Directions: Say how many lines of the listing below include the word "textbf", with no other output.

□ □ □ □

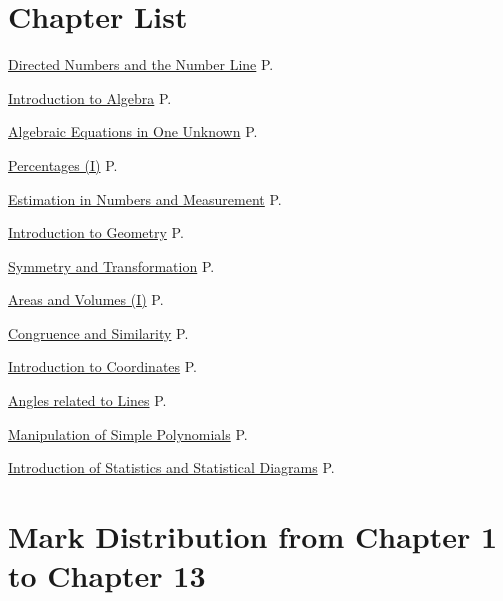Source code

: \documentclass[12pt, a4paper]{article}
\begin{document}
\section*{Chapter List}
\begin{enumx}[label=Ch \arabic*. , leftmargin=2cm,rightmargin=0pt,labelwidth=17mm, itemsep=3pt, topsep=3mm, labelsep=2mm, labelindent=0pt, align=left, partopsep=0mm ]
\item \hyperref[chapter:S1-1]{Directed Numbers and the Number Line} \hfill P.\pageref{chapter:S1-1}
\item \hyperref[chapter:S1-2]{Introduction to Algebra} \hfill P.\pageref{chapter:S1-2}
\item \hyperref[chapter:S1-3]{Algebraic Equations in One Unknown} \hfill P.\pageref{chapter:S1-3}
\item \hyperref[chapter:S1-4]{Percentages (I)} \hfill P.\pageref{chapter:S1-4}
\item \hyperref[chapter:S1-5]{Estimation in Numbers and Measurement} \hfill P.\pageref{chapter:S1-5}
\item \hyperref[chapter:S1-6]{Introduction to Geometry} \hfill P.\pageref{chapter:S1-6}
\item \hyperref[chapter:S1-7]{Symmetry and Transformation} \hfill P.\pageref{chapter:S1-7}
\item \hyperref[chapter:S1-8]{Areas and Volumes (I)} \hfill P.\pageref{chapter:S1-8}
\item \hyperref[chapter:S1-9]{Congruence and Similarity} \hfill P.\pageref{chapter:S1-9}
\item \hyperref[chapter:S1-10]{Introduction to Coordinates} \hfill P.\pageref{chapter:S1-10}
\item \hyperref[chapter:S1-11]{Angles related to Lines} \hfill P.\pageref{chapter:S1-11}
\item \hyperref[chapter:S1-12]{Manipulation of Simple Polynomials} \hfill P.\pageref{chapter:S1-12}
\item \hyperref[chapter:S1-13]{Introduction of Statistics and Statistical Diagrams} \hfill P.\pageref{chapter:S1-13}
\end{enumx}
\section*{Mark Distribution from Chapter 1 to Chapter 13}
\begin{center}
\end{center}
\end{document}
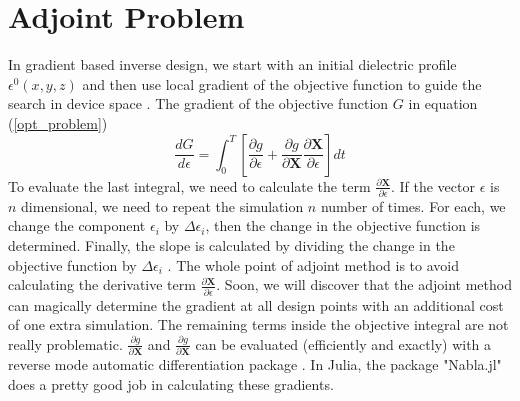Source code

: \documentclass{tufte-handout}
\begin{document}
 \section{Adjoint Problem}
 In gradient based inverse design, we start with an initial dielectric profile $\epsilon^{0}(x,y,z)$  and then use local  gradient of the objective function to guide the search in device space . The gradient of the objective function $G$ in equation (\ref{opt_problem})
 \begin{equation}
 \frac{d G}{d\epsilon} = \int_{0}^{T} \left[  \frac{\partial g}{\partial \epsilon} +  \frac{\partial g}{\partial \mathbf{X}} \frac{\partial \mathbf{X}}{\partial \epsilon}\right] dt
 \end{equation}
 To evaluate the last integral, we need to calculate the term $ \frac{\partial \mathbf{X}}{\partial \epsilon}$. If the vector $\epsilon$ is $n$ dimensional, we need to repeat the simulation $n$ number of times. For each, we change the component $\epsilon_i$ by $\Delta \epsilon_i$, then the change in the objective function is determined. Finally, the slope is calculated by dividing the change in the objective function by $\Delta \epsilon_i$ . The whole point of adjoint method is to avoid calculating the derivative term $ \frac{\partial \mathbf{X}}{\partial \epsilon}$. Soon, we will discover that the adjoint method can magically determine the gradient at all design points with an additional cost of one extra simulation. The remaining terms inside the objective integral are not really problematic. $\frac{\partial g}{\partial \mathbf{X}}$ and $\frac{\partial g}{\partial \mathbf{X}}$ can be evaluated (efficiently and exactly) with a reverse mode  automatic differentiation package . In Julia, the package "Nabla.jl" does a pretty good job in calculating these gradients.
 
\end{document}
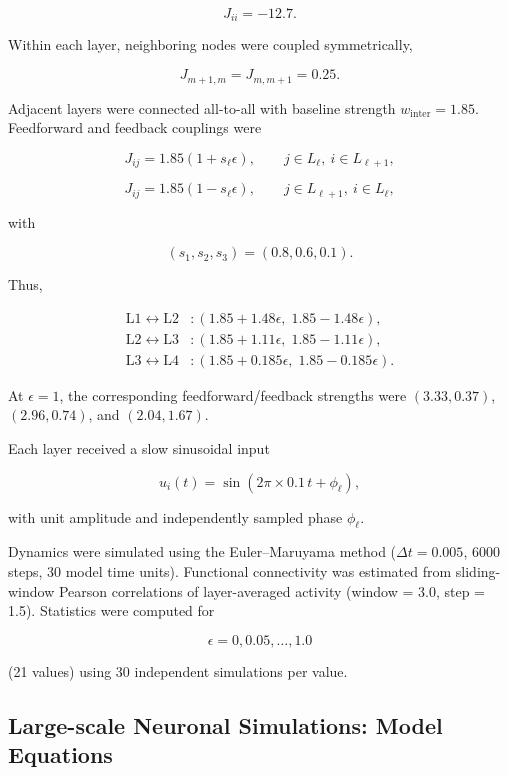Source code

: \documentclass[9pt,twoside]{pnas-new}
\begin{document}
\[
J_{ii}=-12.7.
\]

Within each layer, neighboring nodes were coupled symmetrically,

\[
J_{m+1,m}=J_{m,m+1}=0.25.
\]

Adjacent layers were connected all-to-all with baseline strength
$w_{\mathrm{inter}}=1.85$. Feedforward and feedback couplings were

\[
J_{ij}
=
1.85(1+s_\ell\epsilon),
\qquad
j\in L_\ell,\ i\in L_{\ell+1},
\]

\[
J_{ij}
=
1.85(1-s_\ell\epsilon),
\qquad
j\in L_{\ell+1},\ i\in L_\ell,
\]

with

\[
(s_1,s_2,s_3)=(0.8,0.6,0.1).
\]

Thus,

\[
\begin{aligned}
\mathrm{L1}\leftrightarrow\mathrm{L2}&:
(1.85+1.48\epsilon,\;1.85-1.48\epsilon),\\
\mathrm{L2}\leftrightarrow\mathrm{L3}&:
(1.85+1.11\epsilon,\;1.85-1.11\epsilon),\\
\mathrm{L3}\leftrightarrow\mathrm{L4}&:
(1.85+0.185\epsilon,\;1.85-0.185\epsilon).
\end{aligned}
\]

At $\epsilon=1$, the corresponding feedforward/feedback strengths were
$(3.33,0.37)$, $(2.96,0.74)$, and $(2.04,1.67)$.

Each layer received a slow sinusoidal input

\[
u_i(t)=\sin(2\pi\times0.1\,t+\phi_\ell),
\]

with unit amplitude and independently sampled phase $\phi_\ell$.

Dynamics were simulated using the Euler--Maruyama method
($\Delta t=0.005$, 6000 steps, 30 model time units). Functional connectivity
was estimated from sliding-window Pearson correlations of layer-averaged
activity (window = 3.0, step = 1.5). Statistics were computed for

\[
\epsilon=0,0.05,\ldots,1.0
\]

(21 values) using 30 independent simulations per value.




\subsection*{Large-scale Neuronal Simulations: Model Equations}
\end{document}
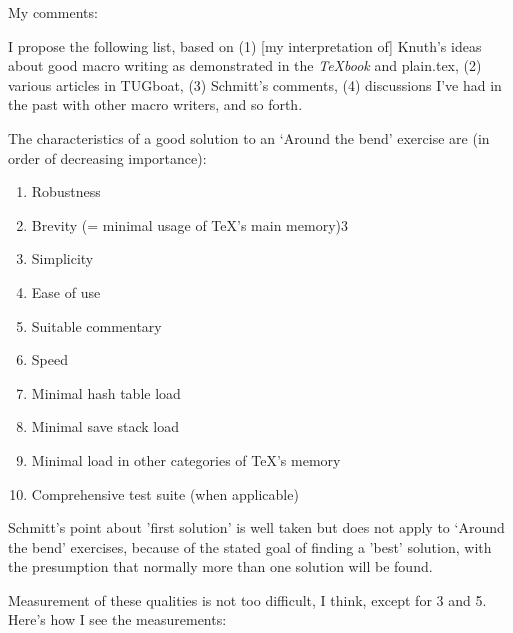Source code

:My comments:

I propose the following list, based on (1) [my interpretation of]
Knuth's ideas about good macro writing as demonstrated in the \emph{TeXbook}
and plain.tex, (2) various articles in TUGboat, (3) Schmitt's comments,
(4) discussions I've had in the past with other macro writers, and so
forth.

The characteristics of a good solution to an `Around the bend' exercise
are (in order of decreasing importance):

\begin{enumerate}
\item Robustness
\item Brevity (= minimal usage of TeX's main memory)3
\item Simplicity
\item  Ease of use
\item  Suitable commentary
\item  Speed
\item  Minimal hash table load
\item  Minimal save stack load
\item  Minimal load in other categories of TeX's memory
\item  Comprehensive test suite (when applicable)
\end{enumerate}
Schmitt's point about 'first solution' is well taken 
but does not apply
to `Around the bend' exercises, because of the stated goal of finding a
'best' solution, with the presumption that normally more than one
solution will be found.

Measurement of these qualities is not too difficult, I think,
except for 3 and 5. Here's how I see the measurements:

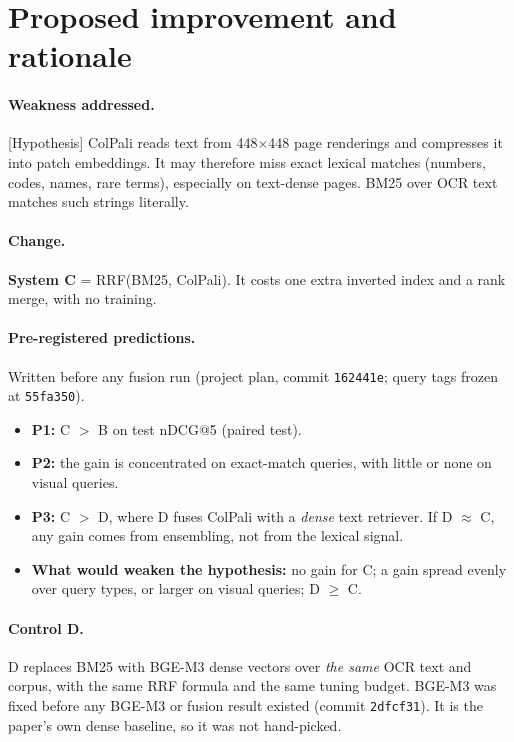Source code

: \documentclass[11pt,a4paper]{article}
\newcommand{\lbl}[2]{\textsf{\scriptsize\textcolor{#1}{[#2]}}}
\newcommand{\Hyp}{\lbl{tagH}{Hypothesis}}
\begin{document}
\section{Proposed improvement and rationale}
\label{sec:improve}

\paragraph{Weakness addressed.}
\Hyp{} ColPali reads text from 448$\times$448 page renderings and compresses it into patch embeddings. It may therefore miss exact lexical matches (numbers, codes, names, rare terms), especially on text-dense pages. BM25 over OCR text matches such strings literally.

\paragraph{Change.}
\textbf{System C} = RRF(BM25, ColPali). It costs one extra inverted index and a rank merge, with no training.

\paragraph{Pre-registered predictions.} Written before any fusion run (project plan, commit \texttt{162441e}; query tags frozen at \texttt{55fa350}).
\begin{itemize}
  \item \textbf{P1:} C $>$ B on test nDCG@5 (paired test).
  \item \textbf{P2:} the gain is concentrated on exact-match queries, with little or none on visual queries.
  \item \textbf{P3:} C $>$ D, where D fuses ColPali with a \emph{dense} text retriever. If D $\approx$ C, any gain comes from ensembling, not from the lexical signal.
  \item \textbf{What would weaken the hypothesis:} no gain for C; a gain spread evenly over query types, or larger on visual queries; D $\geq$ C.
\end{itemize}

\paragraph{Control D.}
D replaces BM25 with BGE-M3 dense vectors over \emph{the same} OCR text and corpus, with the same RRF formula and the same tuning budget. BGE-M3 was fixed before any BGE-M3 or fusion result existed (commit \texttt{2dfcf31}). It is the paper's own dense baseline, so it was not hand-picked.
\end{document}
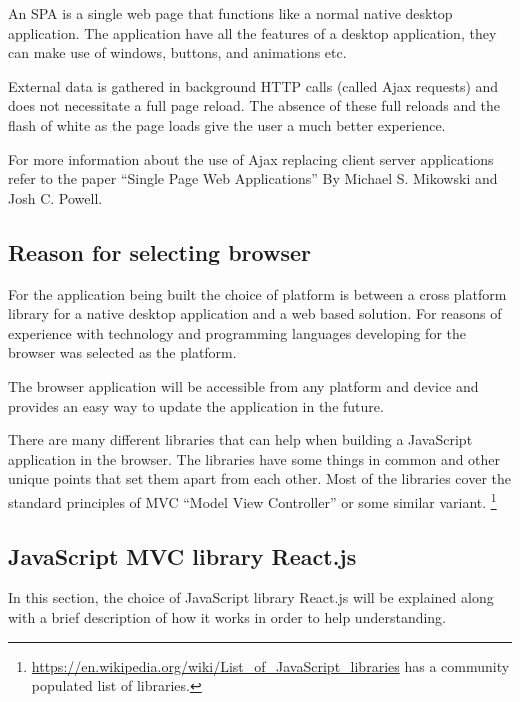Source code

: An SPA is a single web page that functions like a normal native desktop
application. The application have all the features of a desktop application,
they can make use of windows, buttons, and animations etc.

External data is gathered in background HTTP calls (called Ajax
requests) and does not necessitate a full page reload. The absence of
these full reloads and the flash of white as the page loads give the
user a much better experience.

For more information about the use of Ajax replacing client server applications
refer to the paper ``Single Page Web Applications'' By Michael S. Mikowski and Josh C.
Powell\cite{garrett2005ajax}.

\subsection{Reason for selecting browser}\label{reason-for-selecting-browser}

For the application being built the choice of platform is between a
cross platform library for a native desktop application and a web based
solution. For reasons of experience with technology and programming
languages developing for the browser was selected as the platform.

The browser application will be accessible from any platform and device
and provides an easy way to update the application in the future.

There are many different libraries that can help when building a JavaScript
application in the browser. The libraries have some things in common and other
unique points that set them apart from each other. Most of the libraries cover
the standard principles of MVC ``Model View Controller'' or some similar
variant. \footnote{
\href{https://en.wikipedia.org/wiki/List_of_JavaScript_libraries\#Web-application_related_.28MVC.2C_MVVM.29}%
{https://en.wikipedia.org/wiki/List\_of\_JavaScript\_libraries}
has a community populated list of libraries.}

\subsection{JavaScript MVC library React.js}\label{javascript-mvc-library-react.js}

In this section, the choice of JavaScript library React.js will be explained
along with a brief description of how it works in order to help understanding.

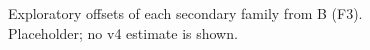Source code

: \begin{figure}[t]
\centering{}
\caption{Exploratory offsets of each secondary family from B (F3). Placeholder; no v4 estimate is shown.}\label{fig:v4-F3}
\end{figure}
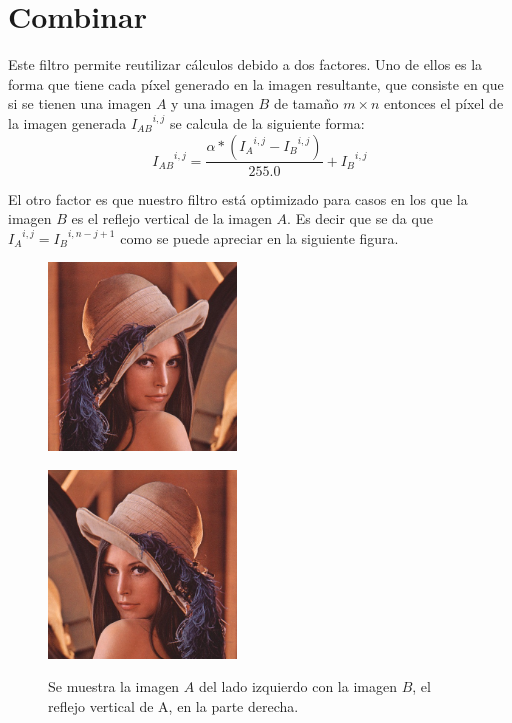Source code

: \section{Combinar}
\par{Este filtro permite reutilizar cálculos debido a dos factores. Uno de ellos es la forma que tiene cada píxel generado en la imagen resultante, que consiste en que si se tienen una imagen $A$ y una imagen $B$ de tamaño $m \times n$ entonces el píxel de la imagen generada ${I_{AB}}^{i, j}$ se calcula de la siguiente forma:}
\[ {I_{AB}}^{i,j} = \dfrac{\alpha * ( {I_{A}}^{i,j} - {I_{B}}^{i,j} )}{255.0} + {I_{B}}^{i,j} \]
\par{El otro factor es que nuestro filtro está optimizado para casos en los que la imagen $B$ es el reflejo vertical de la imagen $A$. Es decir que se da que ${I_{A}}^{i,j} = {I_{B}}^{i,n - j + 1}$ como se puede apreciar en la siguiente figura.}

\begin{figure}[h!]
\centering
\begin{minipage}{.5\textwidth}
\centering
\includegraphics[width=5cm, height=5cm]{CombinarOriginal.jpg}
\label{}
\end{minipage}\hfill
\begin{minipage}{.5\textwidth}
\centering
\includegraphics[width=5cm, height=5cm]{CombinarReflejo.jpg}
\label{}
\end{minipage}
\caption[center]{Se muestra la imagen $A$ del lado izquierdo con la imagen $B$, el reflejo vertical de A, en la parte derecha.}
\end{figure}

□ □ □ □

Answer space: 5